Ob ich Hans Franck (1879–1964) erwähnen darf, habe ich lange überlegt. Er schrieb inspirierter als viele seiner Kollegen und handwerklich auf allerhöchstem Niveau, hatte sich aber dem Nationalsozialismus verschrieben. Er ließ sich nicht nur auf die Liste der Schriftsteller setzen, die dem Führer treueste Gefolgschaft gelobten, sondern schrieb auch einige tendenziöse Werke. Für zwei Werke nehme ich ihn auf. Das eine ist die Novelle »Die Pilgerfahrt nach Lübeck«, in der er Bachs Reise zum damalig berühmten Komponisten und Organisten Dieterich Buxtehude (1637–1707) erzählt. Bach ging die 465 Kilometer von Arnstadt bis Lübeck im Jahr 1705 zu Fuß und verlängerte den bewilligten Bildungsurlaub eigenmächtig um 12 Wochen, was ihm später eine heftige Rüge von seinem Arbeitgeber einbrachte. Franck gestaltet diese Begebenheit um eine Liebesgeschichte mit der Tochter des Organisten mit einem unbefriedigenden Ende für das Mädchen. Der Roman »Friedemann« schildert das Leben des ältesten Sohnes von Johann Sebastian Bachs. Über diesen gab es schon einen Roman von Albert Emil Brachvogel ( (1824–1878), und der war außerordentlich beliebt, wurde wieder und wieder aufgelegt. Franck schrieb dazu: »Für diese auffallende Tatsache – denn von wievielen Büchern, die zur selben Zeit herauskamen kann Gleiches gesagt werden? – gibt es nur Eine Erklärung; jene, welche Liszt in die grimmigen Worte zusammengefaßt hat: mundus vult schundus.« Er führt dann weiter aus: »Brachvogels ›Dichtung‹ ist in der Tat übelster Schund, ein gewissenloses Machwerk. Man komme zu seiner Verteidigung nicht mit dem vielberühmten Hinweis auf die ›dichterische Freiheit‹! Wohl muß dem Dichter, wenn es die Gesetze seiner Kunst gebieten, das Recht zugestanden werden, Rückungen und Änderungen, Vereinfachungen und Überhöhungen vorzunehmen. Aber was unbeschadet des Künstlerlebens richtig sein kann, das hat auch in einer historischen Dichtung, vor Allem in einem biografischen Roman, richtig zu sein, schlechthin richtig.« Franck versuchte mit seinem 1964 erschienenen Roman eine Richtigstellung. Will man ihn lesen, muss man ihn sich antiquarisch besorgen. Die »Pilgerfahrt« ist allerdings ebenfalls ein Buch, das wieder und wieder aufgelegt wird, ohne dass es auch nur einen Hauch von Trivialität aufzuweisen hat.

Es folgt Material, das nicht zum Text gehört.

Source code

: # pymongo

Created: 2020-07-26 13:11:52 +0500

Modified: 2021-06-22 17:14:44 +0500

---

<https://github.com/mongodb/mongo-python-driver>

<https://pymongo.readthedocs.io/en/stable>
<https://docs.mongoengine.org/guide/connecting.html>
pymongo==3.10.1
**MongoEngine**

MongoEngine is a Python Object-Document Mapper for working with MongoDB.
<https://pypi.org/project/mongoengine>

Die Zeit des Nationalsozialismus in historischen Romanen aufzugreifen, gelang nicht sofort nach 1945. Kaum einer traute sich an diesen Stoff. Zwar griffen populäre Autoren wie Grass und Böll in ihren Werken auch auf diese Zeit zurück, doch wollen sich diese Werke nicht richtig in das Genre des historischen Romans einfügen lassen. 1958 veröffentlichte der Journalist Gregor Dorfmeister (1929–2018) unter dem Pseudonym Manfred Gregor den Roman »Die Brücke«, in dem er selbst Erlebtes um einen sinnlosen Volkssturm-Einsatz von Jugendlichen zum Thema machte. Bereits ein Jahr später wurde der Roman von Bernhard Wicki verfilmt und gilt bis heute als Klassiker unter den Antikriegsfilmen. Zwei Jahre später erschien vom gleichen Autor der Roman »Das Urteil« (1960), der sich mit der frühen Nachkriegszeit und der Problematik der alliierten Besatzung auseinandersetze. Es geht um einen Vergewaltigungsprozess gegen vier Soldaten der amerikanischen Armee in einer süddeutschen Kleinstadt. Auch dieser Roman wurde verfilmt – mit Kirk Douglas in einer Hauptrolle. Es ist natürlich die Frage, ob etwas, das so kurz zurückliegt, als historischer Roman gewertet werden kann. da aber einige Jahrzehnte die Zeit des Nationalsozialismus Gegenstand von unzähligen Romanen wurde, denke ich, ist es nicht falsch, hier zwei frühe Werke zu erwähnen.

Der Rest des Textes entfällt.